*Input data*.
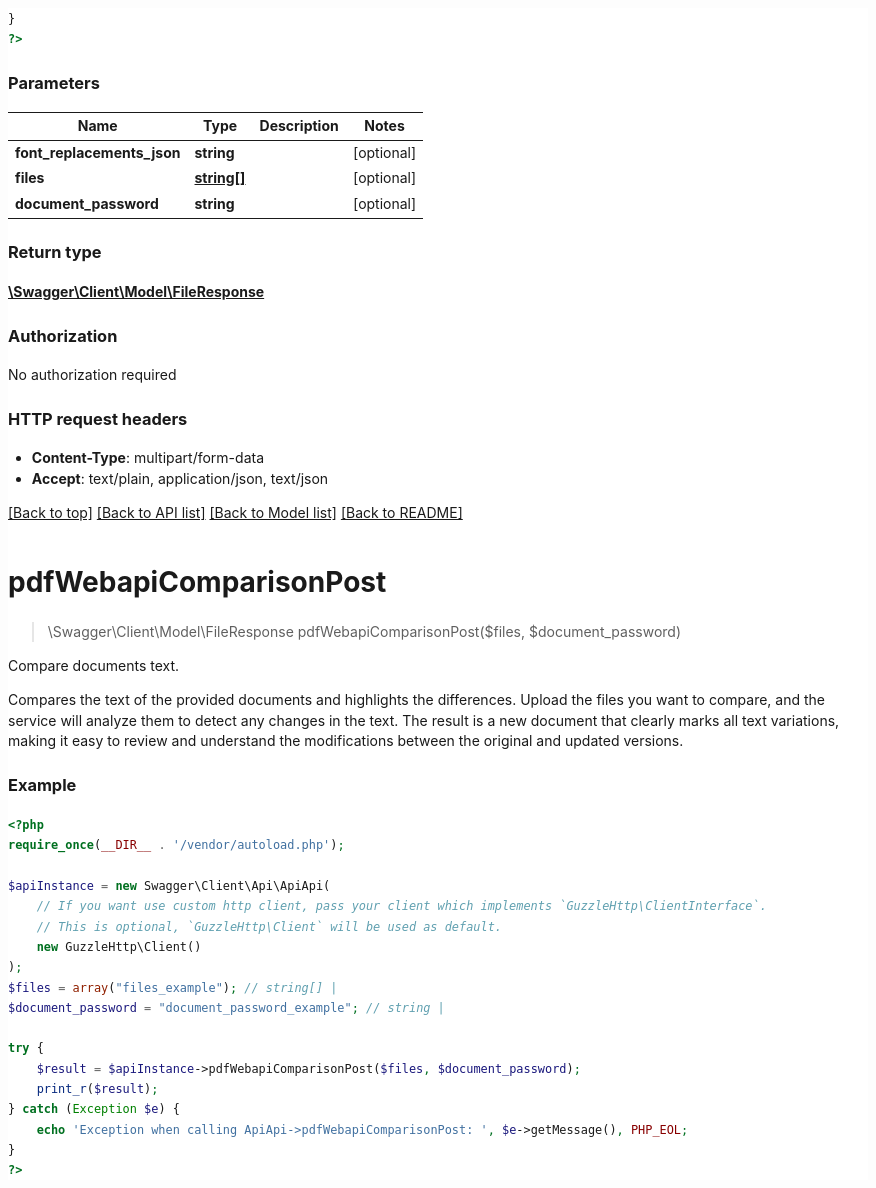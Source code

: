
 ```php
}
?>
```

### Parameters

Name | Type | Description  | Notes
------------- | ------------- | ------------- | -------------
 **font_replacements_json** | **string**|  | [optional]
 **files** | [**string[]**](../Model/string.md)|  | [optional]
 **document_password** | **string**|  | [optional]

### Return type

[**\Swagger\Client\Model\FileResponse**](../Model/FileResponse.md)

### Authorization

No authorization required

### HTTP request headers

 - **Content-Type**: multipart/form-data
 - **Accept**: text/plain, application/json, text/json

[[Back to top]](#) [[Back to API list]](../../README.md#documentation-for-api-endpoints) [[Back to Model list]](../../README.md#documentation-for-models) [[Back to README]](../../README.md)

# **pdfWebapiComparisonPost**
> \Swagger\Client\Model\FileResponse pdfWebapiComparisonPost($files, $document_password)

Compare documents text.

Compares the text of the provided documents and highlights the differences. Upload the files you want to compare, and the service will analyze them to detect any changes in the text. The result is a new document that clearly marks all text variations, making it easy to review and understand the modifications between the original and updated versions.

### Example
```php
<?php
require_once(__DIR__ . '/vendor/autoload.php');

$apiInstance = new Swagger\Client\Api\ApiApi(
    // If you want use custom http client, pass your client which implements `GuzzleHttp\ClientInterface`.
    // This is optional, `GuzzleHttp\Client` will be used as default.
    new GuzzleHttp\Client()
);
$files = array("files_example"); // string[] | 
$document_password = "document_password_example"; // string | 

try {
    $result = $apiInstance->pdfWebapiComparisonPost($files, $document_password);
    print_r($result);
} catch (Exception $e) {
    echo 'Exception when calling ApiApi->pdfWebapiComparisonPost: ', $e->getMessage(), PHP_EOL;
}
?>
```
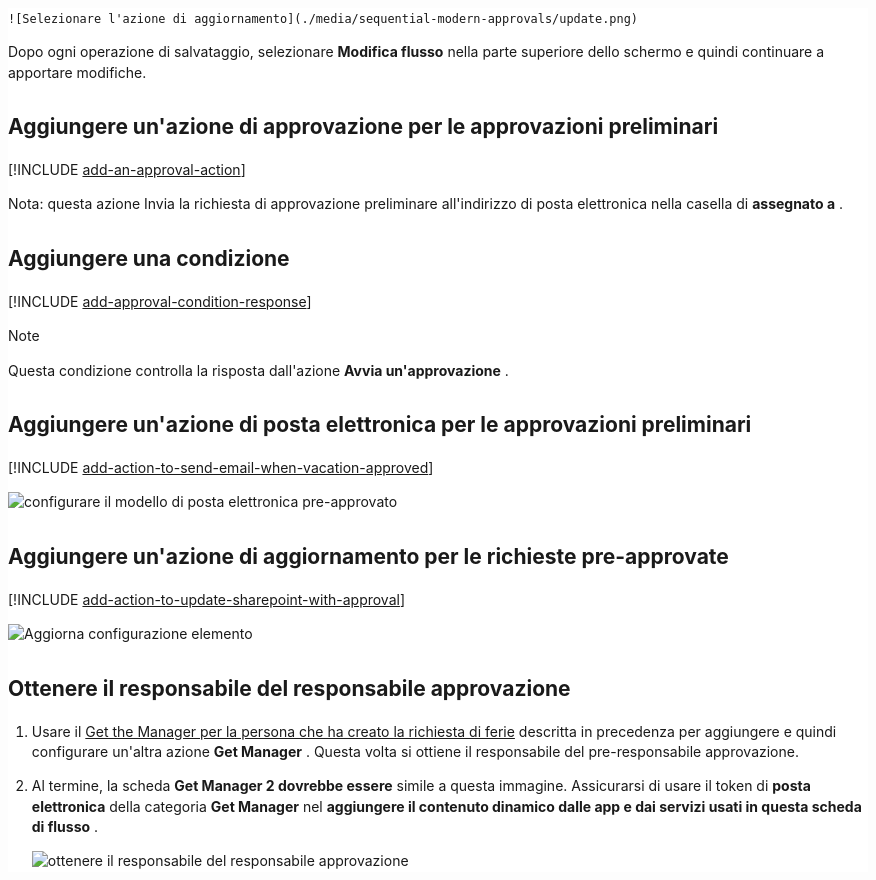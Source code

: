    ![Selezionare l'azione di aggiornamento](./media/sequential-modern-approvals/update.png)

Dopo ogni operazione di salvataggio, selezionare **Modifica flusso** nella parte superiore dello schermo e quindi continuare a apportare modifiche.

## <a name="add-an-approval-action-for-pre-approvals"></a>Aggiungere un'azione di approvazione per le approvazioni preliminari
[!INCLUDE [add-an-approval-action](includes/add-an-approval-action.md)]

Nota: questa azione Invia la richiesta di approvazione preliminare all'indirizzo di posta elettronica nella casella di **assegnato a** .

## <a name="add-a-condition"></a>Aggiungere una condizione
[!INCLUDE [add-approval-condition-response](includes/add-approval-condition-response.md)]

> [!NOTE]
> Questa condizione controlla la risposta dall'azione **Avvia un'approvazione** .
> 
> 

## <a name="add-an-email-action-for-pre-approvals"></a>Aggiungere un'azione di posta elettronica per le approvazioni preliminari
[!INCLUDE [add-action-to-send-email-when-vacation-approved](includes/add-action-to-send-email-when-vacation-approved.md)]

   ![configurare il modello di posta elettronica pre-approvato](./media/sequential-modern-approvals/yes-email-config.png)

## <a name="add-an-update-action-for-pre-approved-requests"></a>Aggiungere un'azione di aggiornamento per le richieste pre-approvate
[!INCLUDE [add-action-to-update-sharepoint-with-approval](includes/add-action-to-update-sharepoint-with-approval.md)]

   ![Aggiorna configurazione elemento](./media/sequential-modern-approvals/configure-update-item.png)

## <a name="get-the-pre-approvers-manager"></a>Ottenere il responsabile del responsabile approvazione
1. Usare il [Get the Manager per la persona che ha creato la richiesta di ferie](sequential-modern-approvals.md#get-the-manager-for-the-person-who-created-the-vacation-request) descritta in precedenza per aggiungere e quindi configurare un'altra azione **Get Manager** . Questa volta si ottiene il responsabile del pre-responsabile approvazione.
2. Al termine, la scheda **Get Manager 2 dovrebbe essere** simile a questa immagine. Assicurarsi di usare il token di **posta elettronica** della categoria **Get Manager** nel **aggiungere il contenuto dinamico dalle app e dai servizi usati in questa scheda di flusso** .
   
   ![ottenere il responsabile del responsabile approvazione](includes/media/modern-approvals/get-pre-approver-manager.png)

*Task prompt*. In the records above, find each line that mentions the word "email", and copy it.

*Response box*.
## <a name="add-an-email-action-for-pre-approvals"></a>Aggiungere un'azione di posta elettronica per le approvazioni preliminari
[!INCLUDE [add-action-to-send-email-when-vacation-approved](includes/add-action-to-send-email-when-vacation-approved.md)]
   ![configurare il modello di posta elettronica pre-approvato](./media/sequential-modern-approvals/yes-email-config.png)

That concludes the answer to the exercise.